-- Opening Marker --
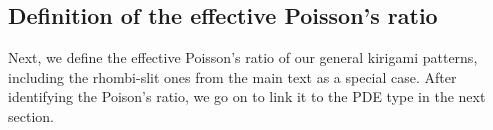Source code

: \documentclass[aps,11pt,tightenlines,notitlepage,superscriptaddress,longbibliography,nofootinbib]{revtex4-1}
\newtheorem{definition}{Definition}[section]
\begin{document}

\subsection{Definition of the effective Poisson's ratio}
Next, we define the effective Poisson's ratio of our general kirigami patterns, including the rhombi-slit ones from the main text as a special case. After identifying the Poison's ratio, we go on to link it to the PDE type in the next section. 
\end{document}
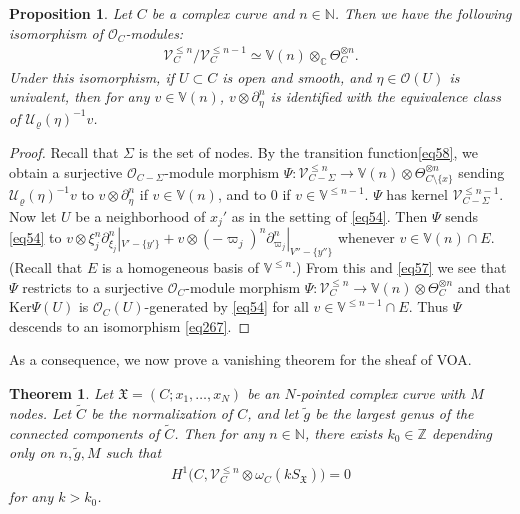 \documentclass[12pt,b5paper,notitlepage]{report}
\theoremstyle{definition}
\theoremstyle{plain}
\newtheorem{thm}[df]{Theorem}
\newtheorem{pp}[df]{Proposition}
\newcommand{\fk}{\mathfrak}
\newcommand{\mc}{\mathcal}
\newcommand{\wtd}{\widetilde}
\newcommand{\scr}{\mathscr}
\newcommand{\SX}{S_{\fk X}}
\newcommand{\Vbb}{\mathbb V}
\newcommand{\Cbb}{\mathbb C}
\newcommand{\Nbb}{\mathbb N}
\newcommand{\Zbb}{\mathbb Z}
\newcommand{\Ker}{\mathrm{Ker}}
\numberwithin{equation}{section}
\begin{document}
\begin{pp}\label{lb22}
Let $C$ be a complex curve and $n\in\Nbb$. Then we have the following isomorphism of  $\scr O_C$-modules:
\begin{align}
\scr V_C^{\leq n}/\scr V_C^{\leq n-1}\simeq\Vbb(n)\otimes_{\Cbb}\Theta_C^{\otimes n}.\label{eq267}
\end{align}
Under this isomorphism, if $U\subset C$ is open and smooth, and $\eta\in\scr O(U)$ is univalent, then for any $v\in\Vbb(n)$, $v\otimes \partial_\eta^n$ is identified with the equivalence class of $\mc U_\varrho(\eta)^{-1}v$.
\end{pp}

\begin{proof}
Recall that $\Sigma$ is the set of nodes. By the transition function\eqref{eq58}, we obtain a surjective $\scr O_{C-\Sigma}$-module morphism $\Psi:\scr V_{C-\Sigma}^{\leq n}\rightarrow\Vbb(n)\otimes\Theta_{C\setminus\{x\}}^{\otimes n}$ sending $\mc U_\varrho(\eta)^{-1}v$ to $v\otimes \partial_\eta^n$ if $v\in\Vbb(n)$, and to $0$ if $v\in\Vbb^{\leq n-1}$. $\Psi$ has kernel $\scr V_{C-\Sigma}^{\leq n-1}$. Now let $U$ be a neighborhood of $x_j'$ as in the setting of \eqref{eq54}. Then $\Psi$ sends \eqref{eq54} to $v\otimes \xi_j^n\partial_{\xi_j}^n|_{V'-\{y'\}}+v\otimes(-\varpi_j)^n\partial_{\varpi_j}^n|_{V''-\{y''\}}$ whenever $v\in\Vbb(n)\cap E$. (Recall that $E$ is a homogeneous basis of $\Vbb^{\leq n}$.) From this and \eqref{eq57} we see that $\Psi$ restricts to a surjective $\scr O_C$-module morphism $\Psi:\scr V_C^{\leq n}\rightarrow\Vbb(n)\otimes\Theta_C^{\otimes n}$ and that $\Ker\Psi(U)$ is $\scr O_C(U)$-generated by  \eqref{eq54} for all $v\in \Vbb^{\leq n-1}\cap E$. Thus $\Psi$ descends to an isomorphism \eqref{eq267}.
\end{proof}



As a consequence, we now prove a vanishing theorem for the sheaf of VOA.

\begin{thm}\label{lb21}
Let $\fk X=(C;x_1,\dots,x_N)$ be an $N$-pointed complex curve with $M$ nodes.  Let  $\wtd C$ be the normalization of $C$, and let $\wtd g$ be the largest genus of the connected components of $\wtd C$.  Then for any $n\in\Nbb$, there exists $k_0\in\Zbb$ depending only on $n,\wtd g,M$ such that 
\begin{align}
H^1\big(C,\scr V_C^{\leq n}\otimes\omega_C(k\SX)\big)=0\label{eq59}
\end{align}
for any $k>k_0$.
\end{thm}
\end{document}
-- Closing Marker --
> Problem: With "effective" as the string to match, show every line of the entries above that has it.

> Exercise output:
\subsection{Definition of the effective Poisson's ratio}
Next, we define the effective Poisson's ratio of our general kirigami patterns, including the rhombi-slit ones from the main text as a special case. After identifying the Poison's ratio, we go on to link it to the PDE type in the next section. 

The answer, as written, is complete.